→ **WHAT TO WORK ON**:
Output every entry exactly as written.

[Plain-text document sources]
• • • •

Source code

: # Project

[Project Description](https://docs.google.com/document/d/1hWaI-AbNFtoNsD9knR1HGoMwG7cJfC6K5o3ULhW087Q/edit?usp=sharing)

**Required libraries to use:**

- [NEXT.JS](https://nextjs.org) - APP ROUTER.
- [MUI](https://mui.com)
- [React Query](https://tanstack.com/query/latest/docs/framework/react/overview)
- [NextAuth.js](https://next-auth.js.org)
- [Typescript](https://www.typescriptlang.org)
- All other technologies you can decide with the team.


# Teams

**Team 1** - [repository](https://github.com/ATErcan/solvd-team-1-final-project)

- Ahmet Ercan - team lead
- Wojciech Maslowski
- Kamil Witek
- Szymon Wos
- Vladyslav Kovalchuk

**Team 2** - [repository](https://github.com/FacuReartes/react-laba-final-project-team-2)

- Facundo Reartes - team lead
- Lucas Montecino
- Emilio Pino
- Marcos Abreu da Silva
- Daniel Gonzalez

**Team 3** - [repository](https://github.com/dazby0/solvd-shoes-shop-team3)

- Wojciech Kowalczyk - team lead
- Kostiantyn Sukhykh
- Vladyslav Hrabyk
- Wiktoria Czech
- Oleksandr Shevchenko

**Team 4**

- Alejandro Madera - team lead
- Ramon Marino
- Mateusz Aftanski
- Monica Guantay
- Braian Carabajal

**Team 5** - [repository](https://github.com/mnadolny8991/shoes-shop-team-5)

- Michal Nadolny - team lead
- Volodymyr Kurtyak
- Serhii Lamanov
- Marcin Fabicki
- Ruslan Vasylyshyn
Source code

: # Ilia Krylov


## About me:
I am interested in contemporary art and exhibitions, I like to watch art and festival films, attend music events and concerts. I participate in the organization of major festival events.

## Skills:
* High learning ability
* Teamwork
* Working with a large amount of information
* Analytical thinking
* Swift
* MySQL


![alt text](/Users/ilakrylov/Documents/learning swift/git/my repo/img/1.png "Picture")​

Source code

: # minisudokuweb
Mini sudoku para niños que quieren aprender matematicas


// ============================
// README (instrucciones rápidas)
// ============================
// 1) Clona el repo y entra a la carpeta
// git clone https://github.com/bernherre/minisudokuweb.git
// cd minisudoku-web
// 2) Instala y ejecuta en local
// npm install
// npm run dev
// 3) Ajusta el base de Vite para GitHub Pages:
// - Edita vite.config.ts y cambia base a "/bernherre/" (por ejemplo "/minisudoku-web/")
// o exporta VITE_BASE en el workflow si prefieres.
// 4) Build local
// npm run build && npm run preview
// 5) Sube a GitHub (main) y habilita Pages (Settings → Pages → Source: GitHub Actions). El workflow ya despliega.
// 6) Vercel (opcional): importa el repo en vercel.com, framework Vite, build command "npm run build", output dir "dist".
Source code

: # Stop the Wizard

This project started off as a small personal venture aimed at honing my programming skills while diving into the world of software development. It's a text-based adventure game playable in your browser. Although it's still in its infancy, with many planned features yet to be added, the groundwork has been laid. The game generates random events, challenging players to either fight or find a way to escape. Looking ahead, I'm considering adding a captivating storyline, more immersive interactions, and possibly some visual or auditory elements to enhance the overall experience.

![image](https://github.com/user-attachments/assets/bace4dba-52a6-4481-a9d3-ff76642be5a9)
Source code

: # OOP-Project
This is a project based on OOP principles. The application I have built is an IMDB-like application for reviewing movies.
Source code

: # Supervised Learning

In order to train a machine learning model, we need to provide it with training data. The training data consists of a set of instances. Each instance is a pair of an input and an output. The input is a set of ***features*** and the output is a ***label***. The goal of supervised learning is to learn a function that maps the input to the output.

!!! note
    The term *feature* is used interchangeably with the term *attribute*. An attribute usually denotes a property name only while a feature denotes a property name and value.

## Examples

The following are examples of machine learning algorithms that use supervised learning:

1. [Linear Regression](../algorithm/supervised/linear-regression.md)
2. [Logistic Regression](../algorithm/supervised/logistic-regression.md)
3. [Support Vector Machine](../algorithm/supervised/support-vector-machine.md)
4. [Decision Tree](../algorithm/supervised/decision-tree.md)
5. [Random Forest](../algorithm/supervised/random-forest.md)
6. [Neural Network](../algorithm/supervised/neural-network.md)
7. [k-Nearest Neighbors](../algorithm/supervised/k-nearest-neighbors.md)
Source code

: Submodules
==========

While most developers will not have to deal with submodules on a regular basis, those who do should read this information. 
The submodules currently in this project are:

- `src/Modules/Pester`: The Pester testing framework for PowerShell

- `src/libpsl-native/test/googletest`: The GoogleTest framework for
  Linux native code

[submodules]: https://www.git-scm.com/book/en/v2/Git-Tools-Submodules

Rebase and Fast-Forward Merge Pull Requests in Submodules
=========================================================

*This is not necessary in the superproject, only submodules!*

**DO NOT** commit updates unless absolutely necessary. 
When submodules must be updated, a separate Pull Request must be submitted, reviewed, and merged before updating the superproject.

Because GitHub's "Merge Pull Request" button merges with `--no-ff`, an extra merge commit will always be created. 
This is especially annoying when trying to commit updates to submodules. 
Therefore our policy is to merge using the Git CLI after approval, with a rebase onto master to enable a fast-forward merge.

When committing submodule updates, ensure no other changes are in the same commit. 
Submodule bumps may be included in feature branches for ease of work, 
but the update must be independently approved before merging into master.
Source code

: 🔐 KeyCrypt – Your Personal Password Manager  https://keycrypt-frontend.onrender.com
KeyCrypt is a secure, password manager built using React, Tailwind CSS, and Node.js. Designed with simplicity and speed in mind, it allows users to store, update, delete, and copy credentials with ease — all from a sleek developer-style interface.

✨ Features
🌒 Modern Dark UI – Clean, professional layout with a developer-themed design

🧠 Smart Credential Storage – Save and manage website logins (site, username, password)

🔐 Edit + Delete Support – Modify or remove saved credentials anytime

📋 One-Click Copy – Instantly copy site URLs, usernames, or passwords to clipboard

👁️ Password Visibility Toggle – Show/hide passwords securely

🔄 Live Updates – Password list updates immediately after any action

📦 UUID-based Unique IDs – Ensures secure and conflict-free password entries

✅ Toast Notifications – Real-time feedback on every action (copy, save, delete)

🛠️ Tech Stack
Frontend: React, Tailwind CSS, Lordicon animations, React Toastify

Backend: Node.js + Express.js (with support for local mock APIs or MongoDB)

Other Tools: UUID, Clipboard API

• • • •

→ **ANSWER TO THE PROBLEM**:
Source code

: # Project

[Project Description](https://docs.google.com/document/d/1hWaI-AbNFtoNsD9knR1HGoMwG7cJfC6K5o3ULhW087Q/edit?usp=sharing)

**Required libraries to use:**

- [NEXT.JS](https://nextjs.org) - APP ROUTER.
- [MUI](https://mui.com)
- [React Query](https://tanstack.com/query/latest/docs/framework/react/overview)
- [NextAuth.js](https://next-auth.js.org)
- [Typescript](https://www.typescriptlang.org)
- All other technologies you can decide with the team.


# Teams

**Team 1** - [repository](https://github.com/ATErcan/solvd-team-1-final-project)

- Ahmet Ercan - team lead
- Wojciech Maslowski
- Kamil Witek
- Szymon Wos
- Vladyslav Kovalchuk

**Team 2** - [repository](https://github.com/FacuReartes/react-laba-final-project-team-2)

- Facundo Reartes - team lead
- Lucas Montecino
- Emilio Pino
- Marcos Abreu da Silva
- Daniel Gonzalez

**Team 3** - [repository](https://github.com/dazby0/solvd-shoes-shop-team3)

- Wojciech Kowalczyk - team lead
- Kostiantyn Sukhykh
- Vladyslav Hrabyk
- Wiktoria Czech
- Oleksandr Shevchenko

**Team 4**

- Alejandro Madera - team lead
- Ramon Marino
- Mateusz Aftanski
- Monica Guantay
- Braian Carabajal

**Team 5** - [repository](https://github.com/mnadolny8991/shoes-shop-team-5)

- Michal Nadolny - team lead
- Volodymyr Kurtyak
- Serhii Lamanov
- Marcin Fabicki
- Ruslan Vasylyshyn
Source code

: # Ilia Krylov


## About me:
I am interested in contemporary art and exhibitions, I like to watch art and festival films, attend music events and concerts. I participate in the organization of major festival events.

## Skills:
* High learning ability
* Teamwork
* Working with a large amount of information
* Analytical thinking
* Swift
* MySQL


![alt text](/Users/ilakrylov/Documents/learning swift/git/my repo/img/1.png "Picture")​

Source code

: # minisudokuweb
Mini sudoku para niños que quieren aprender matematicas


// ============================
// README (instrucciones rápidas)
// ============================
// 1) Clona el repo y entra a la carpeta
// git clone https://github.com/bernherre/minisudokuweb.git
// cd minisudoku-web
// 2) Instala y ejecuta en local
// npm install
// npm run dev
// 3) Ajusta el base de Vite para GitHub Pages:
// - Edita vite.config.ts y cambia base a "/bernherre/" (por ejemplo "/minisudoku-web/")
// o exporta VITE_BASE en el workflow si prefieres.
// 4) Build local
// npm run build && npm run preview
// 5) Sube a GitHub (main) y habilita Pages (Settings → Pages → Source: GitHub Actions). El workflow ya despliega.
// 6) Vercel (opcional): importa el repo en vercel.com, framework Vite, build command "npm run build", output dir "dist".
Source code

: # Stop the Wizard

This project started off as a small personal venture aimed at honing my programming skills while diving into the world of software development. It's a text-based adventure game playable in your browser. Although it's still in its infancy, with many planned features yet to be added, the groundwork has been laid. The game generates random events, challenging players to either fight or find a way to escape. Looking ahead, I'm considering adding a captivating storyline, more immersive interactions, and possibly some visual or auditory elements to enhance the overall experience.

![image](https://github.com/user-attachments/assets/bace4dba-52a6-4481-a9d3-ff76642be5a9)
Source code

: # OOP-Project
This is a project based on OOP principles. The application I have built is an IMDB-like application for reviewing movies.
Source code

: # Supervised Learning

In order to train a machine learning model, we need to provide it with training data. The training data consists of a set of instances. Each instance is a pair of an input and an output. The input is a set of ***features*** and the output is a ***label***. The goal of supervised learning is to learn a function that maps the input to the output.

!!! note
    The term *feature* is used interchangeably with the term *attribute*. An attribute usually denotes a property name only while a feature denotes a property name and value.

## Examples

The following are examples of machine learning algorithms that use supervised learning:

1. [Linear Regression](../algorithm/supervised/linear-regression.md)
2. [Logistic Regression](../algorithm/supervised/logistic-regression.md)
3. [Support Vector Machine](../algorithm/supervised/support-vector-machine.md)
4. [Decision Tree](../algorithm/supervised/decision-tree.md)
5. [Random Forest](../algorithm/supervised/random-forest.md)
6. [Neural Network](../algorithm/supervised/neural-network.md)
7. [k-Nearest Neighbors](../algorithm/supervised/k-nearest-neighbors.md)
Source code

: Submodules
==========

While most developers will not have to deal with submodules on a regular basis, those who do should read this information. 
The submodules currently in this project are:

- `src/Modules/Pester`: The Pester testing framework for PowerShell

- `src/libpsl-native/test/googletest`: The GoogleTest framework for
  Linux native code

[submodules]: https://www.git-scm.com/book/en/v2/Git-Tools-Submodules

Rebase and Fast-Forward Merge Pull Requests in Submodules
=========================================================

*This is not necessary in the superproject, only submodules!*

**DO NOT** commit updates unless absolutely necessary. 
When submodules must be updated, a separate Pull Request must be submitted, reviewed, and merged before updating the superproject.

Because GitHub's "Merge Pull Request" button merges with `--no-ff`, an extra merge commit will always be created. 
This is especially annoying when trying to commit updates to submodules. 
Therefore our policy is to merge using the Git CLI after approval, with a rebase onto master to enable a fast-forward merge.

When committing submodule updates, ensure no other changes are in the same commit. 
Submodule bumps may be included in feature branches for ease of work, 
but the update must be independently approved before merging into master.
Source code

: 🔐 KeyCrypt – Your Personal Password Manager  https://keycrypt-frontend.onrender.com
KeyCrypt is a secure, password manager built using React, Tailwind CSS, and Node.js. Designed with simplicity and speed in mind, it allows users to store, update, delete, and copy credentials with ease — all from a sleek developer-style interface.

✨ Features
🌒 Modern Dark UI – Clean, professional layout with a developer-themed design

🧠 Smart Credential Storage – Save and manage website logins (site, username, password)

🔐 Edit + Delete Support – Modify or remove saved credentials anytime

📋 One-Click Copy – Instantly copy site URLs, usernames, or passwords to clipboard

👁️ Password Visibility Toggle – Show/hide passwords securely

🔄 Live Updates – Password list updates immediately after any action

📦 UUID-based Unique IDs – Ensures secure and conflict-free password entries

✅ Toast Notifications – Real-time feedback on every action (copy, save, delete)

🛠️ Tech Stack
Frontend: React, Tailwind CSS, Lordicon animations, React Toastify

Backend: Node.js + Express.js (with support for local mock APIs or MongoDB)

Other Tools: UUID, Clipboard API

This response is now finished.